JATENGINSIGHT.COM – Bank Indonesia bersama Kementerian Koordinator Bidang Pangan, Kementerian Pertanian, dan Universitas Diponegoro menyelenggarakan peluncuran buku Pedoman Implementasi Model Bisnis Pertanian Berkelanjutan berbasis Teknologi Climate Smart Agriculture (CSA)–Biochar untuk Peningkatan Produktivitas Tanaman Padi.
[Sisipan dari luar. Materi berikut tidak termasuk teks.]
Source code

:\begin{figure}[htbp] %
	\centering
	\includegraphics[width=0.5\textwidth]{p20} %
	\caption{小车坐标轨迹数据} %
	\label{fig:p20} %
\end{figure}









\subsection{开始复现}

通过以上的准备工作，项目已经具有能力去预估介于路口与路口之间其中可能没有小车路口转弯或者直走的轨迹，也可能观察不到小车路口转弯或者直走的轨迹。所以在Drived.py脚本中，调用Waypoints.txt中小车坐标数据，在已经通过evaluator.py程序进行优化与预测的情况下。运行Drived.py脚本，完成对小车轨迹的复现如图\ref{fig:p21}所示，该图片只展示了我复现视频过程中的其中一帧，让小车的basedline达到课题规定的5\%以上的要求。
Kegiatan ini diselenggarakan sebagai upaya memperkuat sinergi lintas pemangku kepentingan dalam upaya mendukung ketahanan pangan nasional, mendorong praktik pertanian berkelanjutan, dan berkontribusi pada pengurangan emisi di sektor pertanian.
Penyusunan dan peluncuran buku pedoman ini bertujuan untuk memberikan referensi kepada pemangku kepentingan serta pelaku usaha di sektor pertanian terkait penerapan CSA berbasis biochar. CSA-Biochar merupakan salah satu inovasi dalam pertanian berkelanjutan untuk meningkatkan produktivitas pertanian sekaligus menjaga keberlanjutan lingkungan. Biochar adalah material padat kaya karbon hasil pirolisis limbah biomassa yang digunakan sebagai pencacah tanah dengan manfaat meningkatkan kesuburan tanah, efisiensi penggunaan pupuk dan air, ) mengurangi emisi gas rumah kaca, serta meningkatkan produktivitas sehingga turut mendorong ketahanan pangan.
Rangkaian kegiatan diawali dengan sambutan oleh Deputi Kepala Perwakilan Bank Indonesia Provinsi Jawa Tengah, yang menyampaikan bahwa Provinsi Jawa Tengah memiliki peran strategis dalam mendukung Asta Cita Presiden Republik Indonesia, khususnya swasembada pangan nasional. Sehingga perlu upaya bersama dalam peningkatan produktivitas pangan, efisien produksi dan kesejahteraan petani.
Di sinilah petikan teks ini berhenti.